As far as I know there are no technical issues that require a
daemonizing double fork when injecting a process into a pid namespaces.
A fork is required because the pid is changing and that requires another
process.
Monitoring and acting on the monitored state without keeping around a
single process to do the monitoring does not make sense to me. So I am
just going to ignore that.
So I don't think fixing cn_proc for this issue makes sense.
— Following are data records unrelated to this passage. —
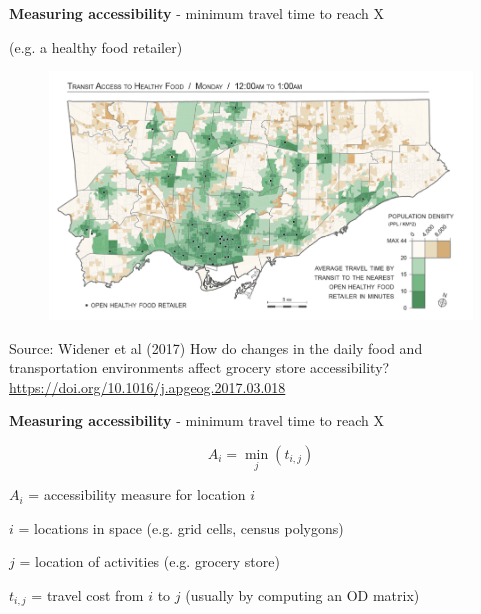 \documentclass[aspectratio=169]{beamer}
\begin{document}
\begin{frame}
	
	\textbf{Measuring accessibility} - minimum travel time to reach X 
	
	(e.g. a healthy food retailer)
		
	\begin{figure}
		\centering
		\includegraphics[width=0.86\linewidth]{images/food_midnight.png}
	\end{figure}

	\tiny Source: Widener et al (2017) How do changes in the daily food and transportation environments affect grocery store accessibility? \url{https://doi.org/10.1016/j.apgeog.2017.03.018}
	
\end{frame}



\begin{frame}
	
	\textbf{Measuring accessibility} - minimum travel time to reach X
	
	\vspace{4mm}
	
	\[A_i = \min_j (t_{i,j})
	\]
	
	\vspace{1mm}
		
	$A_i$ = accessibility measure for location $i$
	
	\vspace{1mm}
	
	$i$ = locations in space (e.g. grid cells, census polygons)
	
	\vspace{1mm}
	
	$j$ = location of activities (e.g. grocery store)
	
	\vspace{1mm}
	
	$t_{i,j}$ = travel cost from $i$ to $j$ (usually by computing an OD matrix)
	
\end{frame}
\end{document}

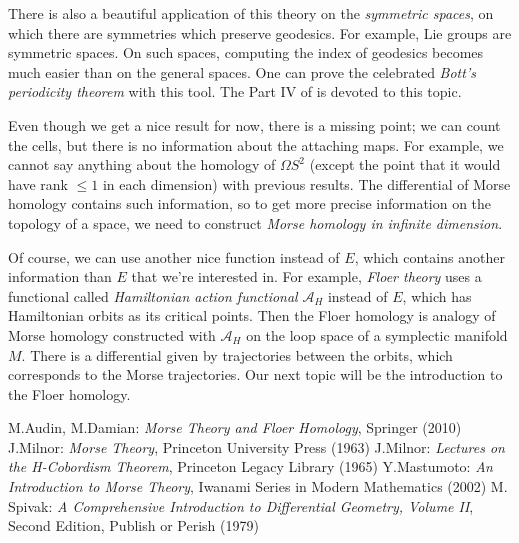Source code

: \documentclass{article}
\newcommand{\A}{\mathcal{A}}
\newcommand{\Om}{\Omega}
\begin{document}
There is also a beautiful application of this theory on the \emph{symmetric spaces}, on which there are symmetries which preserve geodesics.
For example, Lie groups are symmetric spaces.
On such spaces, computing the index of geodesics becomes much easier than on the general spaces.
One can prove the celebrated \emph{Bott's periodicity theorem} with this tool.
The Part IV of \cite{m1} is devoted to this topic.

Even though we get a nice result for now, there is a missing point; we can count the cells, but there is no information about the attaching maps.
For example, we cannot say anything about the homology of $\Om S^2$ (except the point that it would have rank $\leq 1$ in each dimension) with previous results.
The differential of Morse homology contains such information, so to get more precise information on the topology of a space, we need to construct \emph{Morse homology in infinite dimension}.

Of course, we can use another nice function instead of $E$, which contains another information than $E$ that we're interested in.
For example, \emph{Floer theory} uses a functional called \emph{Hamiltonian action functional} $\A_H$ instead of $E$, which has Hamiltonian orbits as its critical points.
Then the Floer homology is analogy of Morse homology constructed with $\A_H$ on the loop space of a symplectic manifold $M$.
There is a differential given by trajectories between the orbits, which corresponds to the Morse trajectories. 
Our next topic will be the introduction to the Floer homology.












\newpage
\begin{thebibliography}{99}
 M.Audin, M.Damian: \emph{Morse Theory and Floer Homology}, Springer (2010)
 J.Milnor: \emph{Morse Theory}, Princeton University Press (1963)
 J.Milnor: \emph{Lectures on the H-Cobordism Theorem}, Princeton Legacy Library (1965)
 Y.Mastumoto: \emph{An Introduction to Morse Theory}, Iwanami Series in Modern Mathematics (2002)
 M. Spivak: \emph{A Comprehensive Introduction to Differential Geometry, Volume II}, Second Edition, Publish or Perish (1979)
\end{thebibliography}
\end{document}
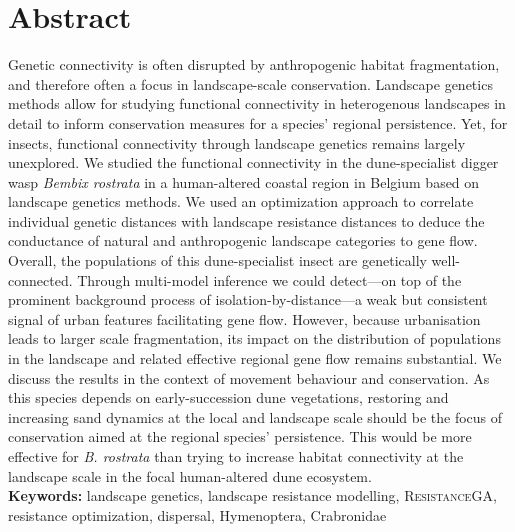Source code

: \documentclass[10pt, twoside]{book} %
\begin{document}
	\color{black}
	\newpage
	\section{Abstract}
	Genetic connectivity is often disrupted by anthropogenic habitat fragmentation, and therefore often a focus in landscape-scale conservation. Landscape genetics methods allow for studying functional connectivity in heterogenous landscapes in detail to inform conservation measures for a species' regional persistence. Yet, for insects, functional connectivity through landscape genetics remains largely unexplored. We studied the functional connectivity in the dune-specialist digger wasp \textit{Bembix rostrata} in a human-altered coastal region in Belgium based on landscape genetics methods. We used an optimization approach to correlate individual genetic distances with landscape resistance distances to deduce the conductance of natural and anthropogenic landscape categories to gene flow. Overall, the populations of this dune-specialist insect are genetically well-connected. Through multi-model inference we could detect---on top of the prominent background process of isolation-by-distance---a weak but consistent signal of urban features facilitating gene flow. However, because urbanisation leads to larger scale fragmentation, its impact on the distribution of populations in the landscape and related effective regional gene flow remains substantial. We discuss the results in the context of movement behaviour and conservation. As this species depends on early-succession dune vegetations, restoring and increasing sand dynamics at the local and landscape scale should be the focus of conservation aimed at the regional species' persistence. This would be more effective for \textit{B. rostrata} than trying to increase habitat connectivity at the landscape scale in the focal human-altered dune ecosystem.\\
	
	\vspace*{\fill}
	\noindent \textbf{Keywords:} landscape genetics, landscape resistance modelling, \textsc{ResistanceGA}, resistance optimization, dispersal, Hymenoptera, Crabronidae
	
	\clearpage
\end{document}
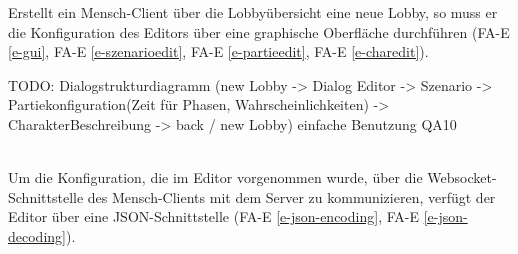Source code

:Erstellt ein Mensch-Client über die Lobbyübersicht eine neue Lobby, so muss er die Konfiguration des Editors über eine graphische Oberfläche durchführen (FA-E \ref{e-gui}, FA-E \ref{e-szenarioedit}, FA-E \ref{e-partieedit}, FA-E \ref{e-charedit}).

TODO: Dialogstrukturdiagramm (new Lobby -> Dialog Editor -> Szenario -> Partiekonfiguration(Zeit für Phasen, Wahrscheinlichkeiten) -> CharakterBeschreibung -> back / new Lobby) einfache Benutzung QA10

\mbox{}\\
Um die Konfiguration, die im Editor vorgenommen wurde, über die Websocket-Schnittstelle des Mensch-Clients mit dem Server zu kommunizieren, verfügt der Editor über eine JSON-Schnittstelle (FA-E \ref{e-json-encoding}, FA-E \ref{e-json-decoding}).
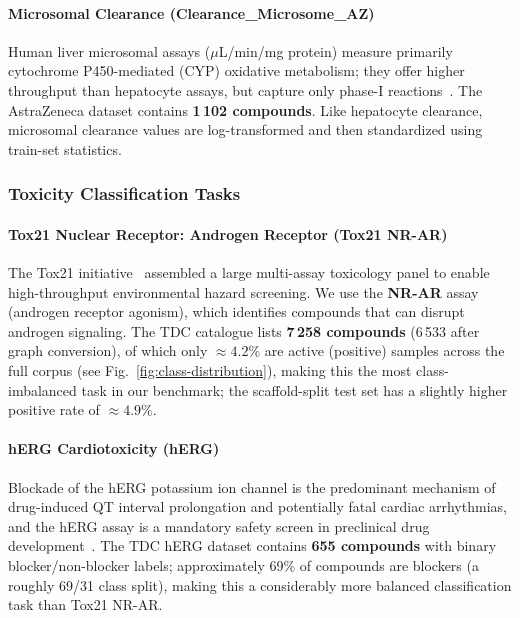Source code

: \documentclass[journal]{IEEEtran}
\begin{document}
\paragraph{Microsomal Clearance (Clearance\_Microsome\_AZ)}
Human liver microsomal assays ($\mu$L/min/mg protein) measure primarily cytochrome P450-mediated (CYP) oxidative metabolism; they offer higher throughput than hepatocyte assays, but capture only phase-I reactions~\cite{obach2006trend}. The AstraZeneca dataset contains \textbf{1\,102 compounds}. Like hepatocyte clearance, microsomal clearance values are log-transformed and then standardized using train-set statistics.

\subsubsection{Toxicity Classification Tasks}

\paragraph{Tox21 Nuclear Receptor: Androgen Receptor (Tox21 NR-AR)}
The Tox21 initiative~\cite{tox21data} assembled a large multi-assay toxicology panel to enable high-throughput environmental hazard screening. We use the \textbf{NR-AR} assay (androgen receptor agonism), which identifies compounds that can disrupt androgen signaling. The TDC catalogue lists \textbf{7\,258 compounds} (6\,533 after graph conversion), of which only $\approx4.2\%$ are active (positive) samples across the full corpus (see Fig.~\ref{fig:class-distribution}), making this the most class-imbalanced task in our benchmark; the scaffold-split test set has a slightly higher positive rate of $\approx4.9\%$.


\paragraph{hERG Cardiotoxicity (hERG)}
Blockade of the hERG potassium ion channel is the predominant mechanism of drug-induced QT interval prolongation and potentially fatal cardiac arrhythmias, and the hERG assay is a mandatory safety screen in preclinical drug development~\cite{sanguinetti2006herg}. The TDC hERG dataset contains \textbf{655 compounds} with binary blocker/non-blocker labels; approximately 69\% of compounds are blockers (a roughly 69/31 class split), making this a considerably more balanced classification task than Tox21 NR-AR.
\end{document}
Secondly, there are/were some init systems that rely on cn_proc to manage
service state. From a "it would be neat" perspective, I think it would be quite
nice if such init systems could be used inside containers. But that requires
cn_proc to be able to be used as an unprivileged user and in a pid namespace
other than init_pid.
Any pointers to these init systems? In general I agree. Given how much
work it takes to go through a subsystem and ensure that it is safe for
non-root users I am happy to see the work done, but I am not
volunteering for the work when I have several I have as many tasks as I
have on my plate right now.
The /proc/net/connectors thing is quite easily resolved (just make it the
connector driver perdev and make some small changes to make sure the interfaces
stay sane inside of a container's network namespace). I'm sure that we'll
probably have to make some changes to the registration API, so that a connector
can specify whether they want to be visible to non-init_net
namespaces.
However, the cn_proc problem is a bit harder to resolve nicely and there are
quite a few interface questions that would need to be agreed upon. The basic
idea would be that a process can only get cn_proc events if it has
ptrace_may_access rights over said process (effectively a forced filter -- which
would ideally be done send-side but it looks like it might have to be done
receive-side). This should resolve possible concerns about an unprivileged
process being able to inspect (fairly granular) information about the host. And
obviously the pids, uids, and gids would all be translated according to the
receiving process's user namespaces (if it cannot be translated then the message
is not received). I guess that the translation would be done in the same way as
SCM_CREDENTIALS (and cgroup.procs files), which is that it's done on the receive
side not the send side.
Hmm. We have several of these things such as bsd process accounting
which appear to be working fine.
The basic logic winds up being:
for_each_receiver:
compose_msg in receivers namespace
send_msg.
The tricky bit in my mind is dealing with receivers because of the
connection with the network namespace.
SCM_CREDENTIALS is an unfortunate case, that really should not be
followed as a model. The major challenge there is not knowing
the receiving socket, or the receiver. If I had been smarter
when I coded that originally I would have forced everything into
the namespace of the opener of the receiving socket. I may have to
revisit that one again someday and see if there are improvements that
can be made.
My reason for sending this email rather than just writing the patch is to see
whether anyone has any solid NACKs against the use-case or whether there is some
fundamental issue that I'm not seeing. If nobody objects, I'll be happy to work
on this.
If you want a non-crazy (with respect to namespace involvement) model
please look at kernel/acct.c:acc_process()
If there are use cases that people still care about that use the
proc connector and want to run in a container it seems sensible to dig
in and sort things out. I think I have been hoping it is little enough
used we won't have to mess with making it work in namespaces.